Exercise aim: Reproduce exactly, from the data that follows, the line with "Pero así encontramos", the line with "Así estaban los", and every line that lies between them.

Dataset content:
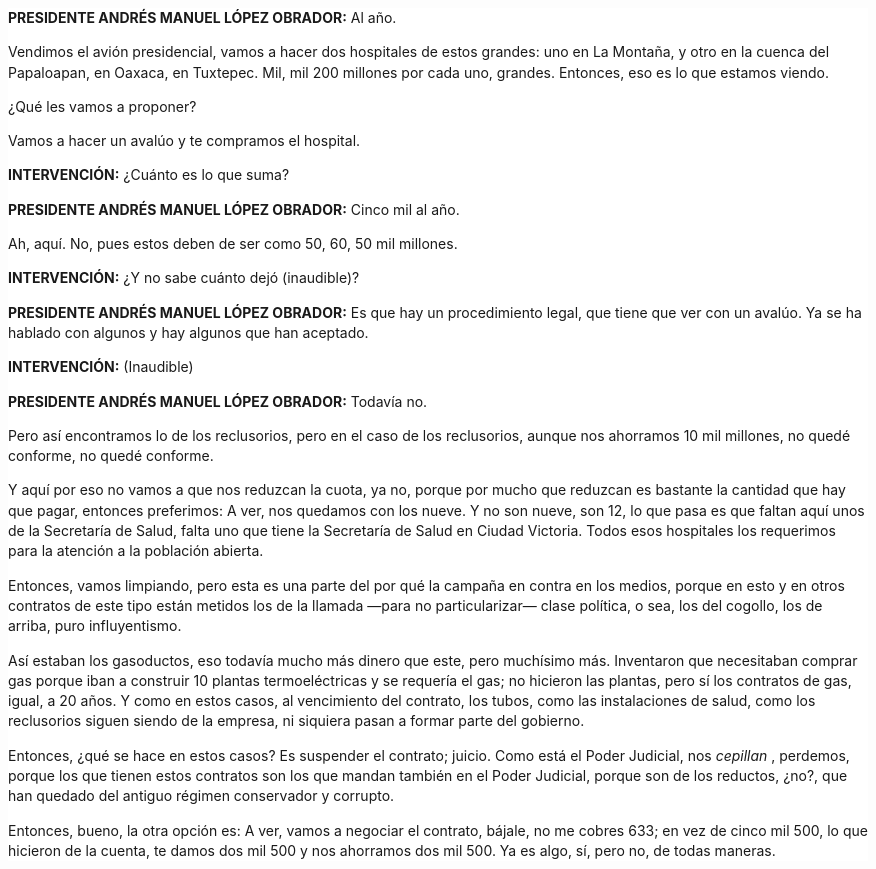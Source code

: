 **PRESIDENTE ANDRÉS MANUEL LÓPEZ OBRADOR:** Al año.

Vendimos el avión presidencial, vamos a hacer dos hospitales de estos grandes:
uno en La Montaña, y otro en la cuenca del Papaloapan, en Oaxaca, en Tuxtepec.
Mil, mil 200 millones por cada uno, grandes. Entonces, eso es lo que estamos
viendo.

¿Qué les vamos a proponer?

Vamos a hacer un avalúo y te compramos el hospital.

**INTERVENCIÓN:** ¿Cuánto es lo que suma?

**PRESIDENTE ANDRÉS MANUEL LÓPEZ OBRADOR:** Cinco mil al año.

Ah, aquí. No, pues estos deben de ser como 50, 60, 50 mil millones.

**INTERVENCIÓN:** ¿Y no sabe cuánto dejó (inaudible)?

**PRESIDENTE ANDRÉS MANUEL LÓPEZ OBRADOR:** Es que hay un procedimiento legal,
que tiene que ver con un avalúo. Ya se ha hablado con algunos y hay algunos
que han aceptado.

**INTERVENCIÓN:** (Inaudible)

**PRESIDENTE ANDRÉS MANUEL LÓPEZ OBRADOR:** Todavía no.

Pero así encontramos lo de los reclusorios, pero en el caso de los
reclusorios, aunque nos ahorramos 10 mil millones, no quedé conforme, no quedé
conforme.

Y aquí por eso no vamos a que nos reduzcan la cuota, ya no, porque por mucho
que reduzcan es bastante la cantidad que hay que pagar, entonces preferimos: A
ver, nos quedamos con los nueve. Y no son nueve, son 12, lo que pasa es que
faltan aquí unos de la Secretaría de Salud, falta uno que tiene la Secretaría
de Salud en Ciudad Victoria. Todos esos hospitales los requerimos para la
atención a la población abierta.

Entonces, vamos limpiando, pero esta es una parte del por qué la campaña en
contra en los medios, porque en esto y en otros contratos de este tipo están
metidos los de la llamada —para no particularizar— clase política, o sea, los
del cogollo, los de arriba, puro influyentismo.

Así estaban los gasoductos, eso todavía mucho más dinero que este, pero
muchísimo más. Inventaron que necesitaban comprar gas porque iban a construir
10 plantas termoeléctricas y se requería el gas; no hicieron las plantas, pero
sí los contratos de gas, igual, a 20 años. Y como en estos casos, al
vencimiento del contrato, los tubos, como las instalaciones de salud, como los
reclusorios siguen siendo de la empresa, ni siquiera pasan a formar parte del
gobierno.

Entonces, ¿qué se hace en estos casos? Es suspender el contrato; juicio. Como
está el Poder Judicial, nos _cepillan_ , perdemos, porque los que tienen estos
contratos son los que mandan también en el Poder Judicial, porque son de los
reductos, ¿no?, que han quedado del antiguo régimen conservador y corrupto.

Entonces, bueno, la otra opción es: A ver, vamos a negociar el contrato,
bájale, no me cobres 633; en vez de cinco mil 500, lo que hicieron de la
cuenta, te damos dos mil 500 y nos ahorramos dos mil 500. Ya es algo, sí, pero
no, de todas maneras.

Reply to the exercise:
Pero así encontramos lo de los reclusorios, pero en el caso de los
reclusorios, aunque nos ahorramos 10 mil millones, no quedé conforme, no quedé
conforme.

Y aquí por eso no vamos a que nos reduzcan la cuota, ya no, porque por mucho
que reduzcan es bastante la cantidad que hay que pagar, entonces preferimos: A
ver, nos quedamos con los nueve. Y no son nueve, son 12, lo que pasa es que
faltan aquí unos de la Secretaría de Salud, falta uno que tiene la Secretaría
de Salud en Ciudad Victoria. Todos esos hospitales los requerimos para la
atención a la población abierta.

Entonces, vamos limpiando, pero esta es una parte del por qué la campaña en
contra en los medios, porque en esto y en otros contratos de este tipo están
metidos los de la llamada —para no particularizar— clase política, o sea, los
del cogollo, los de arriba, puro influyentismo.

Así estaban los gasoductos, eso todavía mucho más dinero que este, pero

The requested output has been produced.